La chaleur a amplifié depuis ce matin, j'ai sans regret arraché la gaze que je pose sur ma nuque tous les matins dans le but de couvrir mon énième bourde. J'ouvre d'une main distraite les premiers boutons de ma chemise les yeux rivés sur l'écran de télévision. Un receveur manque son coup, la balle fuse haut dans le ciel, ajoutant un point de plus aux adversaires. Mike siffle de mécontentement, bougonne une suite d'insultes et la noie sous une lampée de bière. Mon téléphone vibre au loin et je me penche distraitement, ne voulant pas lâcher le match des yeux. Je tâtonne frénétiquement sur le dessus de ma mallette avant d'en trouver la fermeture.

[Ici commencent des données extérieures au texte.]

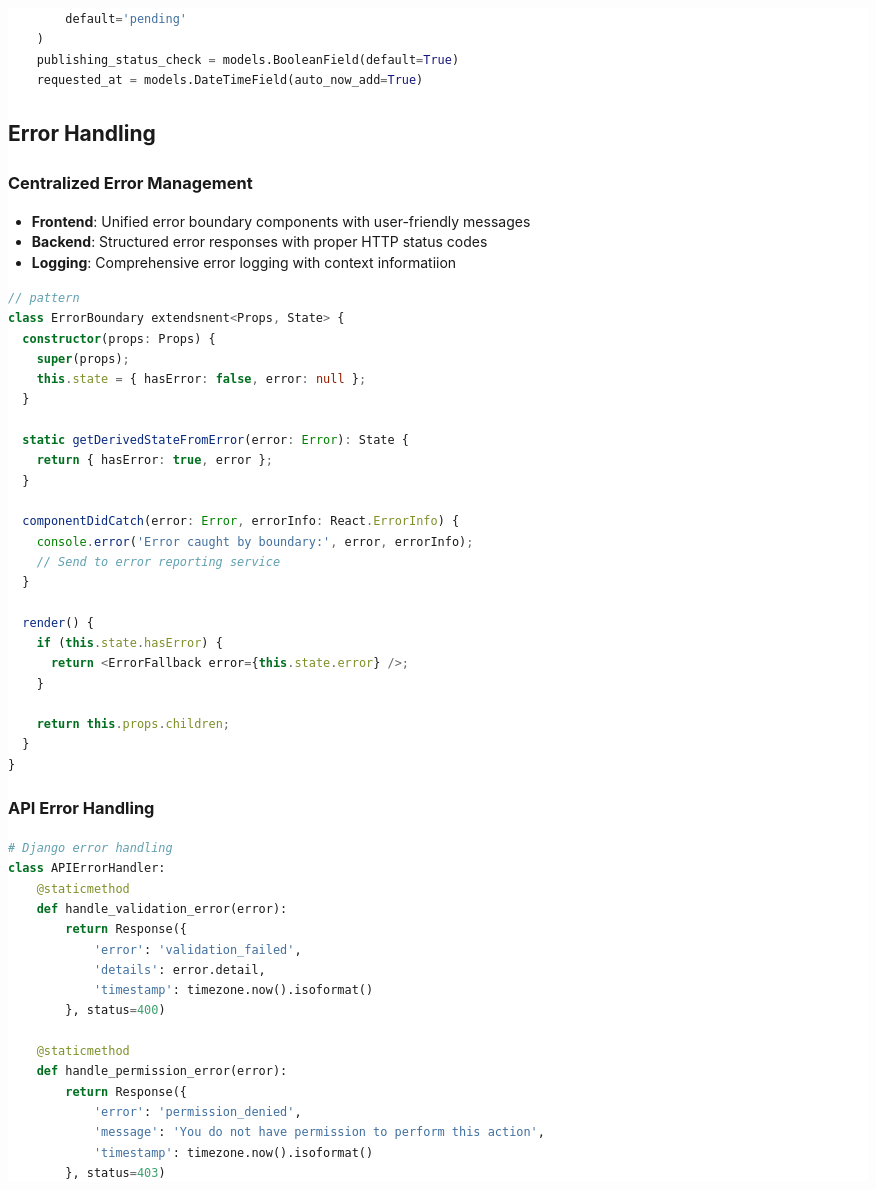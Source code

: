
 ```python
        default='pending'
    )
    publishing_status_check = models.BooleanField(default=True)
    requested_at = models.DateTimeField(auto_now_add=True)
```

## Error Handling

### Centralized Error Management
- **Frontend**: Unified error boundary components with user-friendly messages
- **Backend**: Structured error responses with proper HTTP status codes
- **Logging**: Comprehensive error logging with context informatiion
```typescript
// pattern
class ErrorBoundary extendsnent<Props, State> {
  constructor(props: Props) {
    super(props);
    this.state = { hasError: false, error: null };
  }
  
  static getDerivedStateFromError(error: Error): State {
    return { hasError: true, error };
  }
  
  componentDidCatch(error: Error, errorInfo: React.ErrorInfo) {
    console.error('Error caught by boundary:', error, errorInfo);
    // Send to error reporting service
  }
  
  render() {
    if (this.state.hasError) {
      return <ErrorFallback error={this.state.error} />;
    }
    
    return this.props.children;
  }
}
```

### API Error Handling
```python
# Django error handling
class APIErrorHandler:
    @staticmethod
    def handle_validation_error(error):
        return Response({
            'error': 'validation_failed',
            'details': error.detail,
            'timestamp': timezone.now().isoformat()
        }, status=400)
    
    @staticmethod
    def handle_permission_error(error):
        return Response({
            'error': 'permission_denied',
            'message': 'You do not have permission to perform this action',
            'timestamp': timezone.now().isoformat()
        }, status=403)
```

« Oui ? » Réponds-je sourdement, absorbé par le match et la paresse.

« John Watson ? C'est Sherlock. J'ignore si vous vous souvenez encore de moi. »

« Oh bien sûr ! Comment allez-vous ? » Je questionne, reprenant mes esprits.

Notre équipe marque un point, le brun à mes côtés pousse un cri guttural et je me vois dans l'obligation de me retirer sur balcon.

« Excusez-moi. Vous disiez ? »

« Que je me porte bien et vous ? » Répète le PDG d'un ton sans variation.

« On fait aller. » Souris-je en vain, puisqu'il ne peut pas le voir.

Un léger silence s'installe, Mike est encore en train de hurler derrière la baie vitrée et le soleil brille si fort que je suis obligé de plisser les yeux. Un raclement de gorge se fait entendre au bout du fil avant qu'Holmes ne reprenne :

« Serait-il possible de fixer une seconde entrevue, j'aurais peut-être besoin d'une autre série de photocopieuses. »

J'ai un petit rire comme je lance :

« Est-ce possible d'avoir besoin d'autant de photocopieuses en une seule année ? »

« Oui. »

C'est à mon tour de me racler la gorge avec plus d'embarras cette fois.

« J'aurais été ravi d'accéder à votre requête mais… je ne travaille plus pour J.A.M corporation. » J'admets, terrassé par l'humiliation.

« Licencié ? »

« Cela même. » J'approuve.

« Je suis désolé pour vous. » Dit le détective et sa voix ne dénonce pas une miette de compatissance.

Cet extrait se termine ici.